Characterization of a Diguanylate Cyclase VAGM001033 of Vibrio alginolyticus and Protective Efficacy as a Live Attenuated Vaccine Candidate in Pearl Gentian Grouper

Abstract

Vibrio alginolyticus (V. alginolyticus) is one of the important epizootic pathogens in marine animals. VAGM001033 belongs to a diguanylate cyclase, responsible for the synthesis of dimeric guanosine monophosphate (c-di-GMP), a ubiquitous second messenger involved in the function of biofilm formation, motility, and virulence. This study confirmed that VAGM001033 was an active diguanylate cyclase by Congo red assay. The red-stained, dry, and rough form of colonies were observed with the increasing concentration of the L-arabinose on Congo red plates.
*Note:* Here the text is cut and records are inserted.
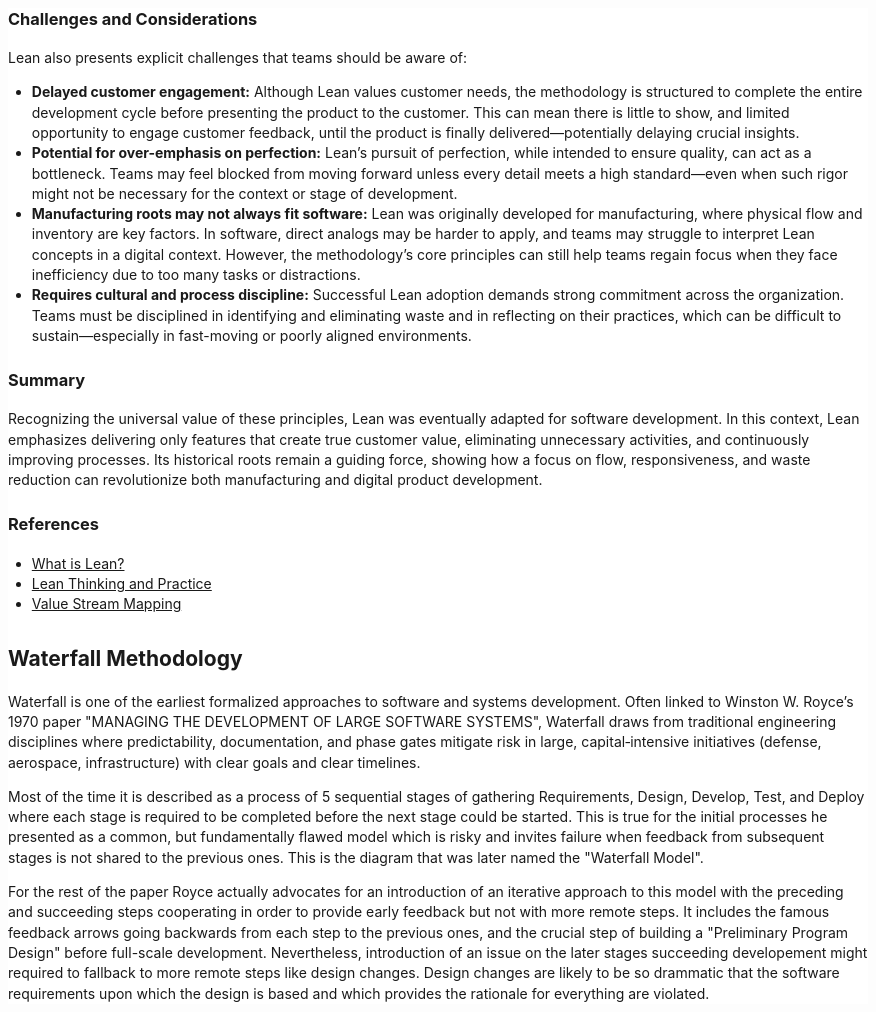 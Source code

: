 ### Challenges and Considerations

Lean also presents explicit challenges that teams should be aware of:

- **Delayed customer engagement:** Although Lean values customer needs, the methodology is structured to complete the entire development cycle before presenting the product to the customer. This can mean there is little to show, and limited opportunity to engage customer feedback, until the product is finally delivered—potentially delaying crucial insights.
- **Potential for over-emphasis on perfection:** Lean’s pursuit of perfection, while intended to ensure quality, can act as a bottleneck. Teams may feel blocked from moving forward unless every detail meets a high standard—even when such rigor might not be necessary for the context or stage of development.
- **Manufacturing roots may not always fit software:** Lean was originally developed for manufacturing, where physical flow and inventory are key factors. In software, direct analogs may be harder to apply, and teams may struggle to interpret Lean concepts in a digital context. However, the methodology’s core principles can still help teams regain focus when they face inefficiency due to too many tasks or distractions.
- **Requires cultural and process discipline:** Successful Lean adoption demands strong commitment across the organization. Teams must be disciplined in identifying and eliminating waste and in reflecting on their practices, which can be difficult to sustain—especially in fast-moving or poorly aligned environments.

### Summary

Recognizing the universal value of these principles, Lean was eventually adapted for software development. In this context, Lean emphasizes delivering only features that create true customer value, eliminating unnecessary activities, and continuously improving processes. Its historical roots remain a guiding force, showing how a focus on flow, responsiveness, and waste reduction can revolutionize both manufacturing and digital product development.

### References

- [What is Lean?](https://www.lean.org/explore-lean/what-is-lean/)
- [Lean Thinking and Practice](https://www.lean.org/lexicon-terms/lean-thinking-and-practice/)
- [Value Stream Mapping](https://www.lean.org/lexicon-terms/value-stream-mapping/)

## Waterfall Methodology

Waterfall is one of the earliest formalized approaches to software and systems development. Often linked to Winston W. Royce’s 1970 paper "MANAGING THE DEVELOPMENT OF LARGE SOFTWARE SYSTEMS", Waterfall draws from traditional engineering disciplines where predictability, documentation, and phase gates mitigate risk in large, capital‑intensive initiatives (defense, aerospace, infrastructure) with clear goals and clear timelines.

Most of the time it is described as a process of 5 sequential stages of gathering Requirements, Design, Develop, Test, and Deploy where each stage is required to be completed before the next stage could be started. This is true for the initial processes he presented as a common, but fundamentally flawed model which is risky and invites failure when feedback from subsequent stages is not shared to the previous ones. This is the diagram that was later named the "Waterfall Model".

For the rest of the paper Royce actually advocates for an introduction of an iterative approach to this model with the preceding and succeeding steps cooperating in order to provide early feedback but not with more remote steps. It includes the famous feedback arrows going backwards from each step to the previous ones, and the crucial step of building a "Preliminary Program Design" before full-scale development. Nevertheless, introduction of an issue on the later stages succeeding developement might required to fallback to more remote steps like design changes. Design changes are likely to be so drammatic that the software requirements upon which the design is based and which provides the rationale for everything are violated. 
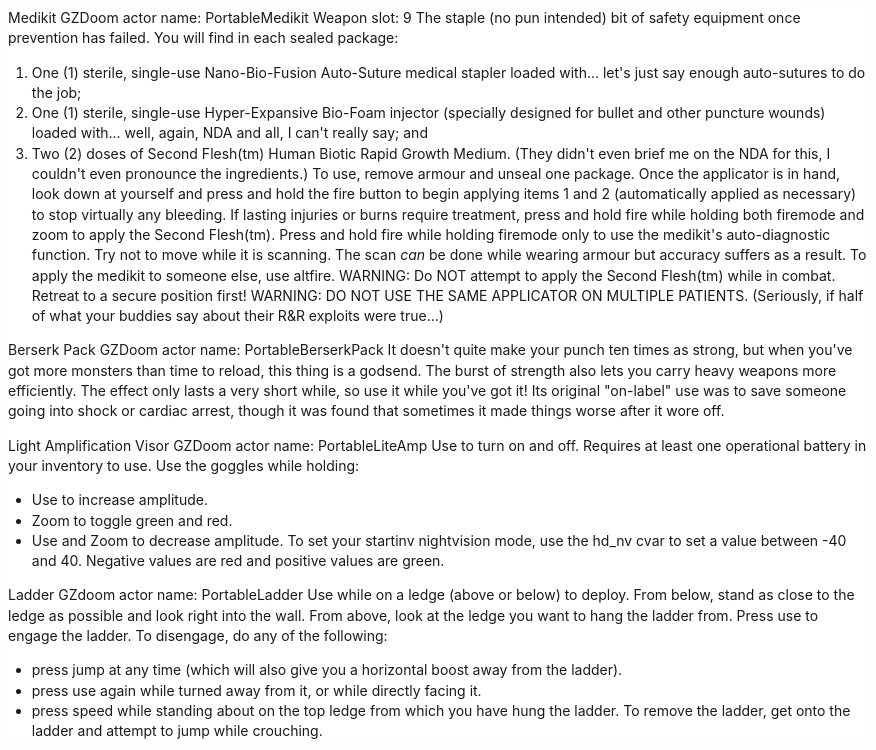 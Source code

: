 Medikit
GZDoom actor name: PortableMedikit
Weapon slot: 9
The staple (no pun intended) bit of safety equipment once prevention has failed. You will find in each sealed package:
1. One (1) sterile, single-use Nano-Bio-Fusion Auto-Suture medical stapler loaded with... let's just say enough auto-sutures to do the job;
2. One (1) sterile, single-use Hyper-Expansive Bio-Foam injector (specially designed for bullet and other puncture wounds) loaded with... well, again, NDA and all, I can't really say; and
3. Two (2) doses of Second Flesh(tm) Human Biotic Rapid Growth Medium. (They didn't even brief me on the NDA for this, I couldn't even pronounce the ingredients.)
To use, remove armour and unseal one package.
Once the applicator is in hand, look down at yourself and press and hold the fire button to begin applying items 1 and 2 (automatically applied as necessary) to stop virtually any bleeding.
If lasting injuries or burns require treatment, press and hold fire while holding both firemode and zoom to apply the Second Flesh(tm).
Press and hold fire while holding firemode only to use the medikit's auto-diagnostic function. Try not to move while it is scanning. The scan *can* be done while wearing armour but accuracy suffers as a result.
To apply the medikit to someone else, use altfire.
WARNING: Do NOT attempt to apply the Second Flesh(tm) while in combat. Retreat to a secure position first!
WARNING: DO NOT USE THE SAME APPLICATOR ON MULTIPLE PATIENTS. (Seriously, if half of what your buddies say about their R&R exploits were true...)

Berserk Pack
GZDoom actor name: PortableBerserkPack
It doesn't quite make your punch ten times as strong, but when you've got more monsters than time to reload, this thing is a godsend. The burst of strength also lets you carry heavy weapons more efficiently. The effect only lasts a very short while, so use it while you've got it!
Its original "on-label" use was to save someone going into shock or cardiac arrest, though it was found that sometimes it made things worse after it wore off.

Light Amplification Visor
GZDoom actor name: PortableLiteAmp
Use to turn on and off. Requires at least one operational battery in your inventory to use.
Use the goggles while holding:
- Use to increase amplitude.
- Zoom to toggle green and red.
- Use and Zoom to decrease amplitude.
To set your startinv nightvision mode, use the hd_nv cvar to set a value between -40 and 40. Negative values are red and positive values are green.

Ladder
GZdoom actor name: PortableLadder
Use while on a ledge (above or below) to deploy.
From below, stand as close to the ledge as possible and look right into the wall.
From above, look at the ledge you want to hang the ladder from.
Press use to engage the ladder. To disengage, do any of the following:
- press jump at any time (which will also give you a horizontal boost away from the ladder).
- press use again while turned away from it, or while directly facing it.
- press speed while standing about on the top ledge from which you have hung the ladder.
To remove the ladder, get onto the ladder and attempt to jump while crouching.
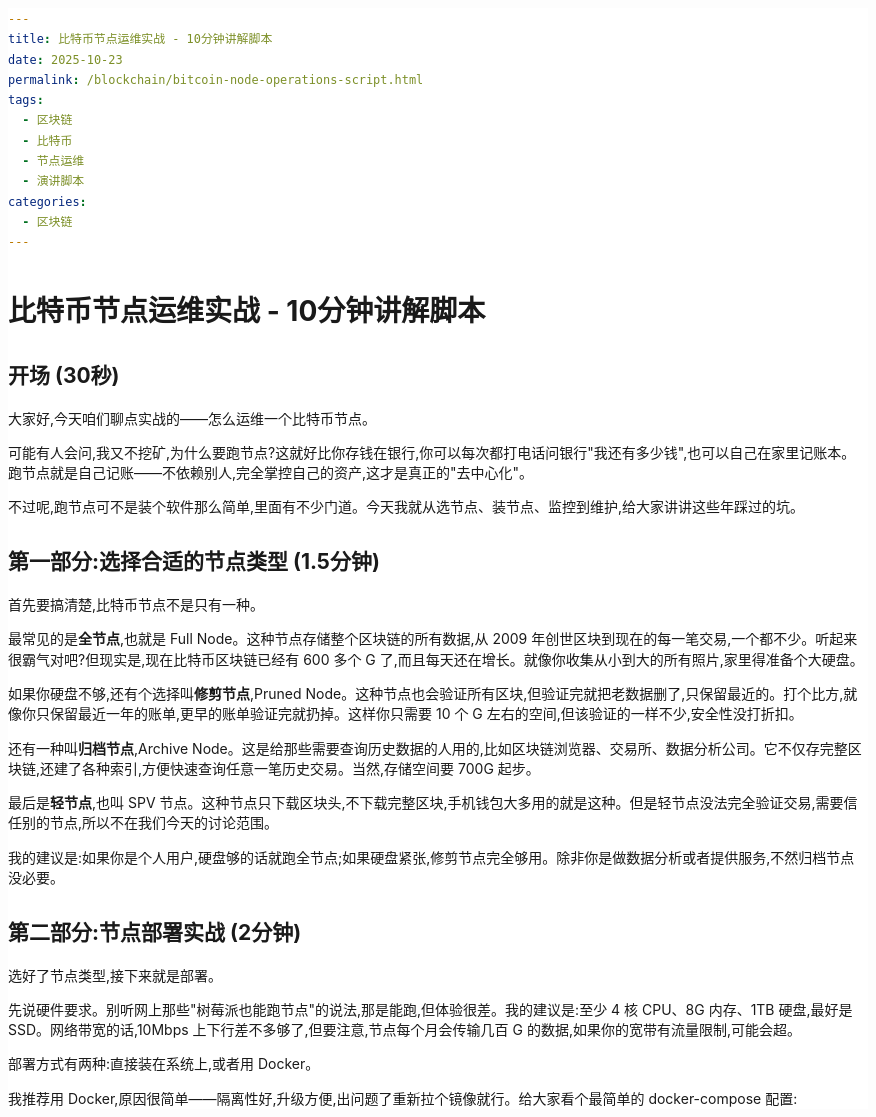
 ```yaml
---
title: 比特币节点运维实战 - 10分钟讲解脚本
date: 2025-10-23
permalink: /blockchain/bitcoin-node-operations-script.html
tags:
  - 区块链
  - 比特币
  - 节点运维
  - 演讲脚本
categories:
  - 区块链
---
```


# 比特币节点运维实战 - 10分钟讲解脚本

## 开场 (30秒)

大家好,今天咱们聊点实战的——怎么运维一个比特币节点。

可能有人会问,我又不挖矿,为什么要跑节点?这就好比你存钱在银行,你可以每次都打电话问银行"我还有多少钱",也可以自己在家里记账本。跑节点就是自己记账——不依赖别人,完全掌控自己的资产,这才是真正的"去中心化"。

不过呢,跑节点可不是装个软件那么简单,里面有不少门道。今天我就从选节点、装节点、监控到维护,给大家讲讲这些年踩过的坑。

## 第一部分:选择合适的节点类型 (1.5分钟)

首先要搞清楚,比特币节点不是只有一种。

最常见的是**全节点**,也就是 Full Node。这种节点存储整个区块链的所有数据,从 2009 年创世区块到现在的每一笔交易,一个都不少。听起来很霸气对吧?但现实是,现在比特币区块链已经有 600 多个 G 了,而且每天还在增长。就像你收集从小到大的所有照片,家里得准备个大硬盘。

如果你硬盘不够,还有个选择叫**修剪节点**,Pruned Node。这种节点也会验证所有区块,但验证完就把老数据删了,只保留最近的。打个比方,就像你只保留最近一年的账单,更早的账单验证完就扔掉。这样你只需要 10 个 G 左右的空间,但该验证的一样不少,安全性没打折扣。

还有一种叫**归档节点**,Archive Node。这是给那些需要查询历史数据的人用的,比如区块链浏览器、交易所、数据分析公司。它不仅存完整区块链,还建了各种索引,方便快速查询任意一笔历史交易。当然,存储空间要 700G 起步。

最后是**轻节点**,也叫 SPV 节点。这种节点只下载区块头,不下载完整区块,手机钱包大多用的就是这种。但是轻节点没法完全验证交易,需要信任别的节点,所以不在我们今天的讨论范围。

我的建议是:如果你是个人用户,硬盘够的话就跑全节点;如果硬盘紧张,修剪节点完全够用。除非你是做数据分析或者提供服务,不然归档节点没必要。

## 第二部分:节点部署实战 (2分钟)

选好了节点类型,接下来就是部署。

先说硬件要求。别听网上那些"树莓派也能跑节点"的说法,那是能跑,但体验很差。我的建议是:至少 4 核 CPU、8G 内存、1TB 硬盘,最好是 SSD。网络带宽的话,10Mbps 上下行差不多够了,但要注意,节点每个月会传输几百 G 的数据,如果你的宽带有流量限制,可能会超。

部署方式有两种:直接装在系统上,或者用 Docker。

我推荐用 Docker,原因很简单——隔离性好,升级方便,出问题了重新拉个镜像就行。给大家看个最简单的 docker-compose 配置:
Also, an in-frame deleted ΔVAGM001033 mutant was constructed and changes of ΔVAGM001033 mutant in physiology and pathogenicity were detected. The ΔVAGM001033 mutant displayed similar morphology and growth curve with the wild-type strain showing no significant differences. The swarming ability of the ΔVAGM001033 mutant was significantly enhanced showing bigger swarming circles, while the biofilm formation, extracellular proteases, and virulence were significantly attenuated. The results of the test for antibiotic susceptibility showed that the wild type and ΔVAGM001033 mutant had similar sensitivity or resistance to most antibiotics used in this study, except cefotaxime and nitrofurantoin. The mutant was sensitive to cefotaxime and nitrofurantoin, while the wild type was intermediate. A total of 756 differentially expressed genes (DEGs) were identified by RNA-seq, of which 109 were upregulated and 647 were downregulated. Flagellar assembly, two-component system, ATP-binding cassette (ABC) transporters, and peptidoglycan biosynthesis were significantly enriched in the Kyoto Encyclopedia of Genes and Genomes (KEGG) pathway. Moreover, the ΔVAGM001033 mutant induced high antibody titers and provided immune protectivity with a relative percent survival (RPS) of 82%. Immune-related genes of pearl gentian grouper (♀Epinephelus fuscoguttatus × ♂ Epinephelus lanceolatus), namely, IgM, MHC-Iα, interleukin-1β (IL-1β), interleukin-16 (IL-16), and tumor necrosis factor-α (TNF-α) were upregulated after vaccination. Overall, the results suggested that VAGM001033 plays a crucial role in V. alginolyticus. The ΔVAGM001033 mutant might be applied as an effective live vaccine candidate against V. alginolyticus.